Bayer Healthcare, LLC v. Nagrom, Inc., 2004 U.S. Dist. LEXIS 19454, 72 U.S.P.Q.2d (BNA) 1751 (D. Kan. Sept. 7, 2004) (full-text).

Factual Background Edit

Plaintiff sold pet flea-control products under the federally registered trademark ADVANTAGE. Plaintiff promoted its products at its "nofleas.com" website but did not sell products over the Internet. Defendant operates several websites (tjspetshop.com, 4fleacontrol.com, fleadrops.com) that sold gray-market versions of Bayer's ADVANTAGE products made for the UK market. Defendant made prominent use of plaintiff’s ADVANTAGE mark on its website, including as part of the titles of the site. Defendant also portrayed plaintiff's product packaging on its website and used plaintiff’s ADVANTAGE mark in its metatags. Defendant paid at least one search engine to obtain a more prominent placement for its "fleadrops.com" website in search results than plaintiff’s website when users conducted searches using terms like "ADVANTAGE FLEA" or "ADVANTAGE FLEA CONTROL."

Trial Court Proceedings Edit

Plaintiff sued for trademark infringement and unfair competition. Defendant consented to a permanent injunction, and the parties stipulated to findings of fact and conclusions of law.
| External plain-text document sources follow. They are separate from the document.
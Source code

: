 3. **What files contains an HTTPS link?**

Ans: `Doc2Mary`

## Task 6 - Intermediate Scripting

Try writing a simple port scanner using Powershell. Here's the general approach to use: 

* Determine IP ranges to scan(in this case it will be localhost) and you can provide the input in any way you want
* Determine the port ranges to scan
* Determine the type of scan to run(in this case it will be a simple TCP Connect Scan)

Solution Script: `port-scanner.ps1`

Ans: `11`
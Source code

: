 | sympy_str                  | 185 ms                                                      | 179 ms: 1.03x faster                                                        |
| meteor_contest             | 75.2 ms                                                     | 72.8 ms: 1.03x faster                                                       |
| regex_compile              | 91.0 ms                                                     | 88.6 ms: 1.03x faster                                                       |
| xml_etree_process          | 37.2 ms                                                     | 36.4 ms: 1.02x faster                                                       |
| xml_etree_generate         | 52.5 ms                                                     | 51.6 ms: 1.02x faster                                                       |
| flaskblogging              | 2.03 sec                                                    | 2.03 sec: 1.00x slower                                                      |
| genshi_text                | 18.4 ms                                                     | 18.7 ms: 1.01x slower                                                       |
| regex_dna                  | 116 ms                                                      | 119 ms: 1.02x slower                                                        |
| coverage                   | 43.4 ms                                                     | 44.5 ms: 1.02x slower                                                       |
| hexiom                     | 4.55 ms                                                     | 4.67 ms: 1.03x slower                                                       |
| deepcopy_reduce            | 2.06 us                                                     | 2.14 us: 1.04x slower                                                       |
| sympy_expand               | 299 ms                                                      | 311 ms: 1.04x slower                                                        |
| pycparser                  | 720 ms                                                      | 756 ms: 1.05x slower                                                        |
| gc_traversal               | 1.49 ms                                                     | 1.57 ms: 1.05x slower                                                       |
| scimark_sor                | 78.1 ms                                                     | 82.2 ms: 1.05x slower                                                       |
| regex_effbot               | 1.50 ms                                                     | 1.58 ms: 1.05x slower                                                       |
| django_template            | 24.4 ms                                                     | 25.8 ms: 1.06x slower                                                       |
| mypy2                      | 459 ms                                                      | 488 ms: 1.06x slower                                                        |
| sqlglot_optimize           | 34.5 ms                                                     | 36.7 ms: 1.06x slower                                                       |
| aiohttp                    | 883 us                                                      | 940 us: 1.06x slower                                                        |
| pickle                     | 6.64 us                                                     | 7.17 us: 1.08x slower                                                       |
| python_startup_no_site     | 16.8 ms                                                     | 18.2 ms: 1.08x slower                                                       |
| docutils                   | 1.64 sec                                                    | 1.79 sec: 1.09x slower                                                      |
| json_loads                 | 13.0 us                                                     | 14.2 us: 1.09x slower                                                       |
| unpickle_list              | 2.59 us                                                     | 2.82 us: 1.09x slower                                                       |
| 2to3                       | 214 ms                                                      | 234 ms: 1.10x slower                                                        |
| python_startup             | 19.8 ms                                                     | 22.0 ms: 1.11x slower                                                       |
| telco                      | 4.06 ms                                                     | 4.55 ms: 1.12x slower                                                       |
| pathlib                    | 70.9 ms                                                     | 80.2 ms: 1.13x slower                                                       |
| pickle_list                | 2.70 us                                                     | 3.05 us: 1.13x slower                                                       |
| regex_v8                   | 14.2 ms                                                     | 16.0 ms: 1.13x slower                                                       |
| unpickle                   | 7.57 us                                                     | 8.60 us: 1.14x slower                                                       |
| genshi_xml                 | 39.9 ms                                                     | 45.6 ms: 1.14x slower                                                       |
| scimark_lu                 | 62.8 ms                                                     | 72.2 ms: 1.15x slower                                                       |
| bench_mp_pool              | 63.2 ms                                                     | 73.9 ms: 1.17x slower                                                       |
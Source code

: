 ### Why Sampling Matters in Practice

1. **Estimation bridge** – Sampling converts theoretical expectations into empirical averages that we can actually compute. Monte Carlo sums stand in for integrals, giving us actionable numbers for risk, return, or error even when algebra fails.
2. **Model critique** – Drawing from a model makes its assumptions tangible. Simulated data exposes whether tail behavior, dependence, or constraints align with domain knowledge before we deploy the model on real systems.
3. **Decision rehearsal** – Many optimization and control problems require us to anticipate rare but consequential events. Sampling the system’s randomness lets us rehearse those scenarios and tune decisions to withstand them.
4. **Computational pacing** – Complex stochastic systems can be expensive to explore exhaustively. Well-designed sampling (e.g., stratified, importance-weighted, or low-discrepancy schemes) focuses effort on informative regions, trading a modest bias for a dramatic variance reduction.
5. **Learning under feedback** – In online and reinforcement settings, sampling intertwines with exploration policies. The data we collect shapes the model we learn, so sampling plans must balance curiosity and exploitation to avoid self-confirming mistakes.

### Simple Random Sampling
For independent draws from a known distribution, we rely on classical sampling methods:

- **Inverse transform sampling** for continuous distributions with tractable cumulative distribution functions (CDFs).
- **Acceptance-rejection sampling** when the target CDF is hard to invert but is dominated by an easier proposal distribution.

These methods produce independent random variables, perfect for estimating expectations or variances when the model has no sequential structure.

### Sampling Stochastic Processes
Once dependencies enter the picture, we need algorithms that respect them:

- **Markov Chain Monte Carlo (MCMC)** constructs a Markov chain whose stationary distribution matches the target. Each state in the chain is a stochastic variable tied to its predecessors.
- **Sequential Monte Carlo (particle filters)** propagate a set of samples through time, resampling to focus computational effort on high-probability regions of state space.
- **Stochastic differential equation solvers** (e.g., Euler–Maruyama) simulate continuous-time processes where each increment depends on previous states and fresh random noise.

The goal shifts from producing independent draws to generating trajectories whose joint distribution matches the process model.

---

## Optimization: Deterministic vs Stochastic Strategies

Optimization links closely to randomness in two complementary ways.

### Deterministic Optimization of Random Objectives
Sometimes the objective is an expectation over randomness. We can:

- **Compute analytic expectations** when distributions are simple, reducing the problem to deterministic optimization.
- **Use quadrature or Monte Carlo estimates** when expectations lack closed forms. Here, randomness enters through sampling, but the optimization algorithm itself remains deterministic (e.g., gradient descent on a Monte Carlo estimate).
The court held that the sale of plaintiff’s gray-market goods violated the Lanham Act because of the extensive material differences between domestic ADVANTAGE products and those sold in the U.K. The court also found that the use of plaintiff's ADVANTAGE mark on defendant's websites created a likelihood of confusion and that defendant’s use of plaintiff’s mark as metatags and search keywords created initial-interest confusion.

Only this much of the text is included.